Data supplied:
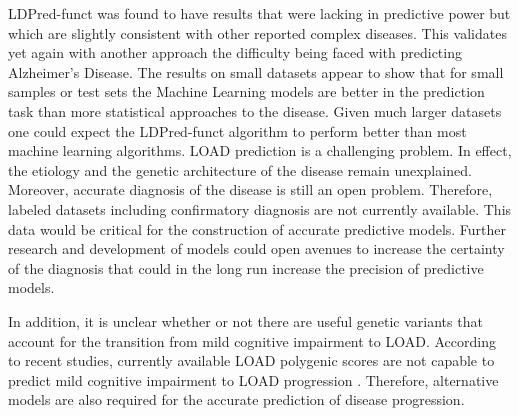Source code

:  LDPred-funct was found to have results that were lacking in predictive power but which are slightly consistent with other reported complex diseases. This validates yet again with another approach the difficulty being faced with predicting Alzheimer's Disease. The results on small datasets appear to show that for small samples or test sets the Machine Learning models are better in the prediction task than more statistical approaches to the disease. Given much larger datasets one could expect the LDPred-funct algorithm to perform better than most machine learning algorithms.
 \newpage
 LOAD prediction is a challenging problem. In effect, the etiology and the genetic architecture of the disease remain unexplained. Moreover, accurate diagnosis of the disease is still an open problem. Therefore, labeled datasets including confirmatory diagnosis are not currently available. This data would be critical for the construction of accurate predictive models. Further research and development of models could open avenues to increase the certainty of the diagnosis that could in the long run increase the precision of predictive models.

In addition, it is unclear whether or not there are useful genetic variants that account for the transition from mild cognitive impairment to LOAD. According to recent studies, currently available LOAD polygenic scores are not capable to predict mild cognitive impairment to LOAD progression \cite{Lacour2016}. Therefore, alternative models are also required for the accurate prediction of disease progression.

What you should do:
Omit every picture, then reproduce the rest of the listing exactly.

Solution below:
Source code

:  LDPred-funct was found to have results that were lacking in predictive power but which are slightly consistent with other reported complex diseases. This validates yet again with another approach the difficulty being faced with predicting Alzheimer's Disease. The results on small datasets appear to show that for small samples or test sets the Machine Learning models are better in the prediction task than more statistical approaches to the disease. Given much larger datasets one could expect the LDPred-funct algorithm to perform better than most machine learning algorithms.
 \newpage
 LOAD prediction is a challenging problem. In effect, the etiology and the genetic architecture of the disease remain unexplained. Moreover, accurate diagnosis of the disease is still an open problem. Therefore, labeled datasets including confirmatory diagnosis are not currently available. This data would be critical for the construction of accurate predictive models. Further research and development of models could open avenues to increase the certainty of the diagnosis that could in the long run increase the precision of predictive models.

In addition, it is unclear whether or not there are useful genetic variants that account for the transition from mild cognitive impairment to LOAD. According to recent studies, currently available LOAD polygenic scores are not capable to predict mild cognitive impairment to LOAD progression \cite{Lacour2016}. Therefore, alternative models are also required for the accurate prediction of disease progression.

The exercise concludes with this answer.